While Siddhartha Gautama, the Buddha, spent several decades teaching, none of his teachings were written down until several hundred years later. In the third century, Asoka, the great Mauryan emperor, converted to Buddhism and began to sponsor several monasteries throughout the country. He even sent missionaries out to various countries both east and west. During his reign, the teachings of Buddha spread all across India and Sri Lanka.
Disturbed by the prolific growth of Buddhist heresies, a council of Buddhist monks was convened at the Mauryan capital of Patna during the third century BC to purify the doctrine. What arose from that council, more or less, were the definitive teachings of Theravada Buddhism; from this point onwards, Theravada Buddhism undergoes little if any change.
When the teachings of Buddha were finally written into a canon, they were written not in Sanskrit, but in a language derived from Sanskrit, called Pali. This language was spoken in the western regions of the Indian peninsula, but from Sri Lanka (which is off the eastern coast of India) to Burma, the Pali scriptures would become the definitive canon. We can’ determine precisely when they were written down, but tradition records that the canon was first written down somewhere between 89 and 77 BC, that is, over four hundred years after the death of Buddha.
This canon is called the Tripitaka, or “Three Baskets,” for it is divided into three parts, the Vinaya , or “Conduct,” the Sutta , or “Discourses,” and the Abhidhamma , or “Supplementary Doctrines.” The second part, the “Discourses,” are the most important in Buddhism. These are discourses by the Buddha and contain the whole of Buddhist philosophy and morality.
The basic doctrines of Theravada Buddhism correspond fairly exactly with the teachings of Buddha. Theravada Buddhism is based on the Four Noble Truths and the idea that all of physical reality is a chain of causation; this includes the cycle of birth and rebirth. Through the practice of the Eightfold Noble Path and the Four Cardinal Virtues, an individual can eventually attain Nirvana . Theravada Buddhism, however, focused primarily on meditation and concentration, the eighth of the Eightfold Noble Path; as a result, it emphasized a monastic life removed from the hustle and bustle of society and required an extreme expenditure of time in meditating. This left little room for the bulk of humanity to join in.
Note: As Theravada Buddhism migrated to the West, it became more accessible to lay practitioners, thanks in part to the efforts of such teachers as Joseph Goldstein, Jack Kornfeld, Sharon Salzberg, Stephen Levine, among others, who put the emphasis on Vipassana, or Insight meditation.
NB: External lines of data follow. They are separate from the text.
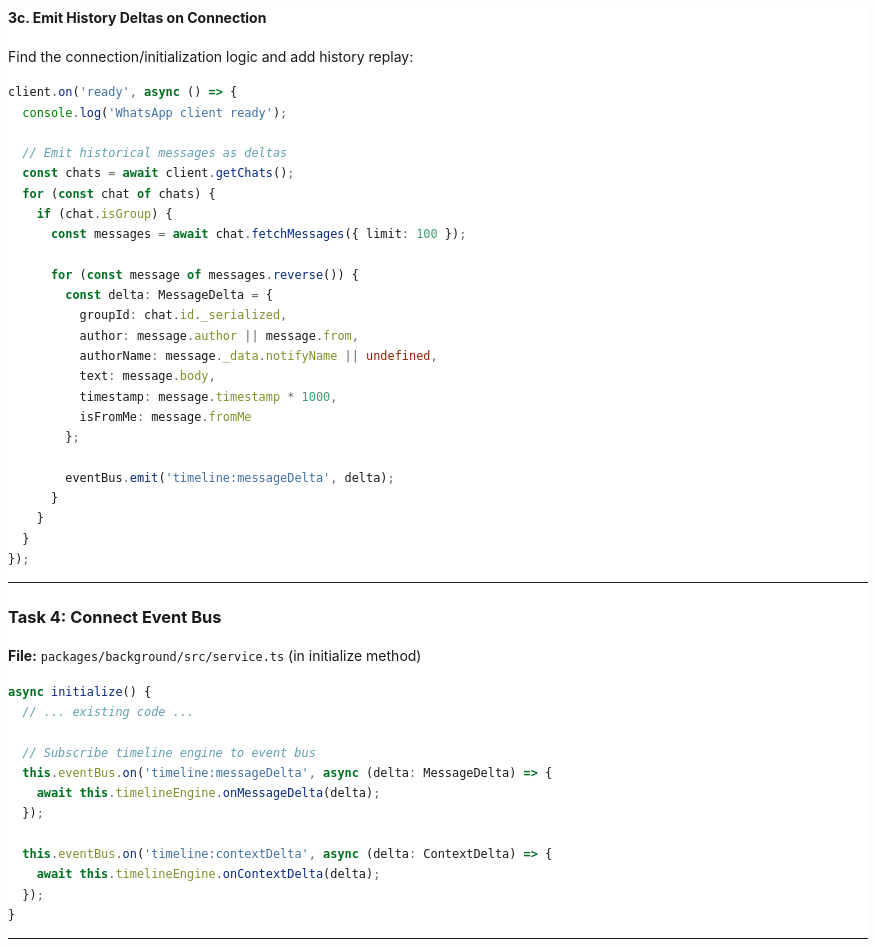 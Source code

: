 #### 3c. Emit History Deltas on Connection

Find the connection/initialization logic and add history replay:

```typescript
client.on('ready', async () => {
  console.log('WhatsApp client ready');

  // Emit historical messages as deltas
  const chats = await client.getChats();
  for (const chat of chats) {
    if (chat.isGroup) {
      const messages = await chat.fetchMessages({ limit: 100 });

      for (const message of messages.reverse()) {
        const delta: MessageDelta = {
          groupId: chat.id._serialized,
          author: message.author || message.from,
          authorName: message._data.notifyName || undefined,
          text: message.body,
          timestamp: message.timestamp * 1000,
          isFromMe: message.fromMe
        };

        eventBus.emit('timeline:messageDelta', delta);
      }
    }
  }
});
```

---

### Task 4: Connect Event Bus

**File:** `packages/background/src/service.ts` (in initialize method)

```typescript
async initialize() {
  // ... existing code ...

  // Subscribe timeline engine to event bus
  this.eventBus.on('timeline:messageDelta', async (delta: MessageDelta) => {
    await this.timelineEngine.onMessageDelta(delta);
  });

  this.eventBus.on('timeline:contextDelta', async (delta: ContextDelta) => {
    await this.timelineEngine.onContextDelta(delta);
  });
}
```

---
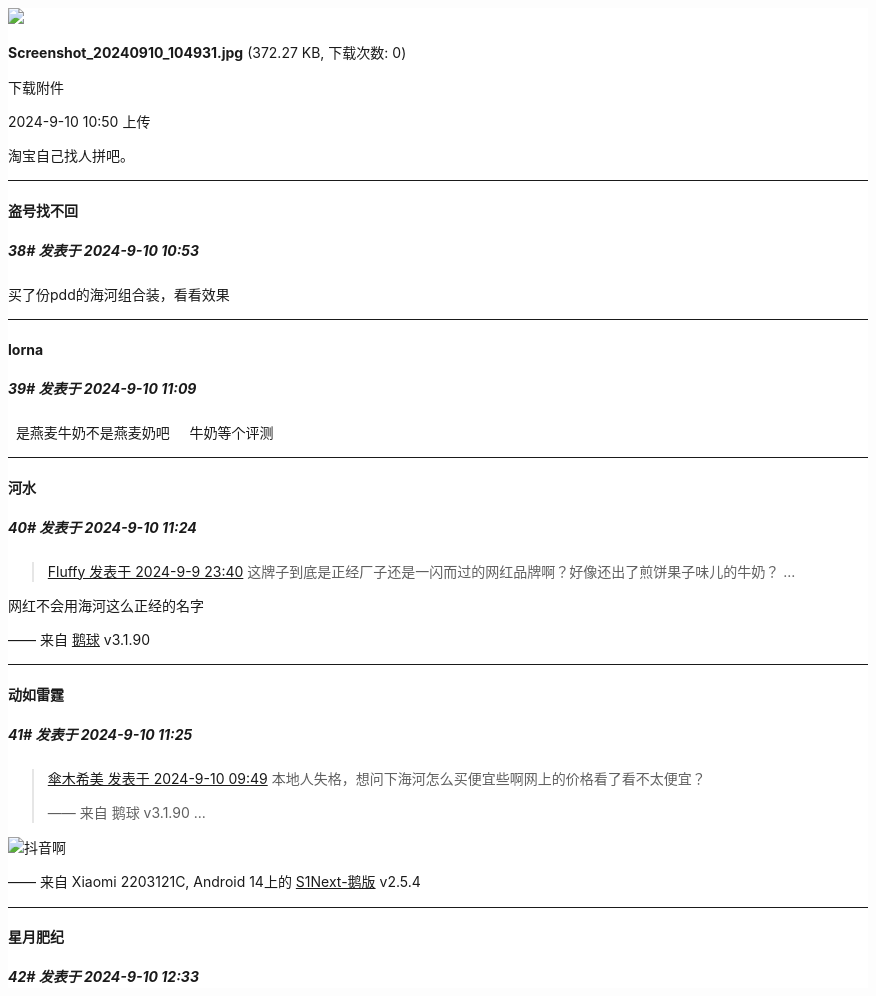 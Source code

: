 <img src="https://img.saraba1st.com/forum/202409/10/105003lqq77q3buywcey6b.jpg" referrerpolicy="no-referrer">

<strong>Screenshot_20240910_104931.jpg</strong> (372.27 KB, 下载次数: 0)

下载附件

2024-9-10 10:50 上传

淘宝自己找人拼吧。

*****

####  盗号找不回  
##### 38#       发表于 2024-9-10 10:53

买了份pdd的海河组合装，看看效果

*****

####  lorna  
##### 39#       发表于 2024-9-10 11:09

  是燕麦牛奶不是燕麦奶吧     牛奶等个评测  

*****

####  河水  
##### 40#       发表于 2024-9-10 11:24

<blockquote><a href="httphttps://bbs.saraba1st.com/2b/forum.php?mod=redirect&amp;goto=findpost&amp;pid=66159594&amp;ptid=2198748" target="_blank">Fluffy 发表于 2024-9-9 23:40</a>
这牌子到底是正经厂子还是一闪而过的网红品牌啊？好像还出了煎饼果子味儿的牛奶？ ...</blockquote>
网红不会用海河这么正经的名字

—— 来自 [鹅球](https://www.pgyer.com/GcUxKd4w) v3.1.90


*****

####  动如雷霆  
##### 41#       发表于 2024-9-10 11:25

<blockquote><a href="httphttps://bbs.saraba1st.com/2b/forum.php?mod=redirect&amp;goto=findpost&amp;pid=66161889&amp;ptid=2198748" target="_blank">傘木希美 发表于 2024-9-10 09:49</a>
本地人失格，想问下海河怎么买便宜些啊网上的价格看了看不太便宜？

—— 来自 鹅球 v3.1.90 ...</blockquote>
<img src="https://static.saraba1st.com/image/smiley/face2017/053.png">抖音啊

—— 来自 Xiaomi 2203121C, Android 14上的 [S1Next-鹅版](https://github.com/ykrank/S1-Next/releases) v2.5.4


*****

####  星月肥纪  
##### 42#       发表于 2024-9-10 12:33
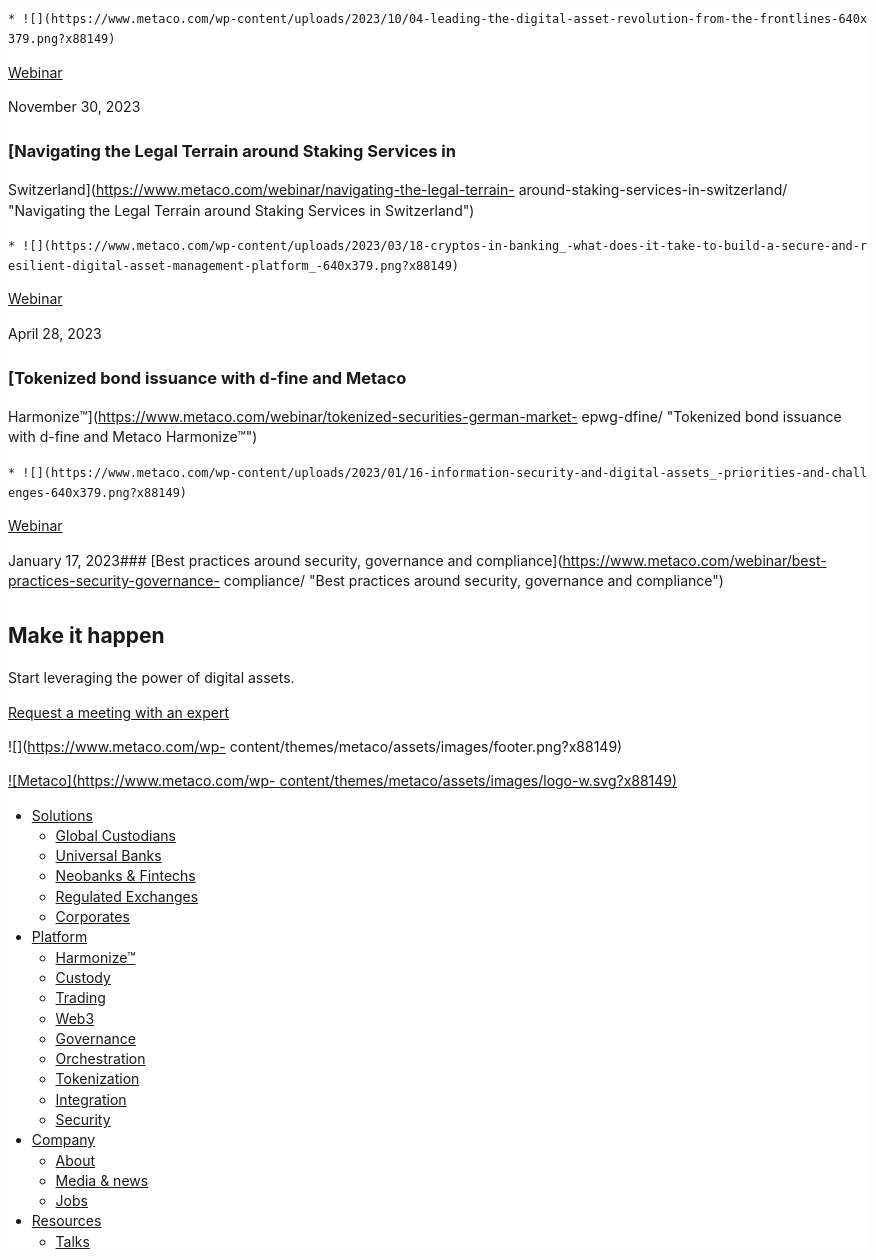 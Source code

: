     * ![](https://www.metaco.com/wp-content/uploads/2023/10/04-leading-the-digital-asset-revolution-from-the-frontlines-640x379.png?x88149)

[Webinar](https://www.metaco.com/category/webinar/)

November 30, 2023

### [Navigating the Legal Terrain around Staking Services in
Switzerland](https://www.metaco.com/webinar/navigating-the-legal-terrain-
around-staking-services-in-switzerland/ "Navigating the Legal Terrain around
Staking Services in Switzerland")

    * ![](https://www.metaco.com/wp-content/uploads/2023/03/18-cryptos-in-banking_-what-does-it-take-to-build-a-secure-and-resilient-digital-asset-management-platform_-640x379.png?x88149)

[Webinar](https://www.metaco.com/category/webinar/)

April 28, 2023

### [Tokenized bond issuance with d-fine and Metaco
Harmonize™](https://www.metaco.com/webinar/tokenized-securities-german-market-
epwg-dfine/ "Tokenized bond issuance with d-fine and Metaco Harmonize™")

    * ![](https://www.metaco.com/wp-content/uploads/2023/01/16-information-security-and-digital-assets_-priorities-and-challenges-640x379.png?x88149)

[Webinar](https://www.metaco.com/category/webinar/)

January 17, 2023### [Best practices around security, governance and
compliance](https://www.metaco.com/webinar/best-practices-security-governance-
compliance/ "Best practices around security, governance and compliance")

## **Make it happen**

Start leveraging the power of digital assets.

[Request a meeting with an expert](https://www.metaco.com/contact/ "Request a
meeting with an expert")

![](https://www.metaco.com/wp-
content/themes/metaco/assets/images/footer.png?x88149)

[![Metaco](https://www.metaco.com/wp-
content/themes/metaco/assets/images/logo-w.svg?x88149)](https://www.metaco.com)

  * [Solutions](https://www.metaco.com/audiences/)
    * [Global Custodians](https://www.metaco.com/audiences/global-custodians-top-tier-banks/)
    * [Universal Banks](https://www.metaco.com/audiences/universal-banks/)
    * [Neobanks & Fintechs](https://www.metaco.com/audiences/neobanks-fintechs/)
    * [Regulated Exchanges](https://www.metaco.com/audiences/regulated-exchanges/)
    * [Corporates](https://www.metaco.com/audiences/corporates/)
  * [Platform](https://www.metaco.com/platform/)
    * [Harmonize™](https://www.metaco.com/platform/harmonize/)
    * [Custody](https://www.metaco.com/platform/custody/)
    * [Trading](https://www.metaco.com/platform/trading/)
    * [Web3](https://www.metaco.com/platform/web3/)
    * [Governance](https://www.metaco.com/platform/governance/)
    * [Orchestration](https://www.metaco.com/platform/orchestration/)
    * [Tokenization](https://www.metaco.com/platform/tokenization/)
    * [Integration](https://www.metaco.com/platform/integration/)
    * [Security](https://www.metaco.com/platform/security/)
  * [Company](https://www.metaco.com/company/media-coverage-press-releases/)
    * [About](https://www.metaco.com/company/about/)
    * [Media & news](https://www.metaco.com/company/media-coverage-press-releases/)
    * [Jobs](https://www.metaco.com/jobs/)
  * [Resources](https://www.metaco.com/resources/)
    * [Talks](https://www.metaco.com/resources/talks/)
Theravada Buddhism (Applied)
By Bhante Nyanasobhano
Theravada Buddhism aims at the spiritual development of the individual through the practice of good moral behavior, concentration, and wisdom. A life of peace and dignity is possible if we understand and put together the necessary conditions. The teachings of the Buddha offer us guidance in how to gather wholesome factors and put them to use. With these teachings in mind, we practice meditation in order to realize insight for ourselves, by directly examining the arising and passing away of sensory objects. All this world is, in the Buddha’s teaching, changing and transient, and this fact when profoundly understood leads to the ending of craving and clinging, and hence to release from all suffering. This release is the final goal, but all virtuous efforts along the path bring benefits.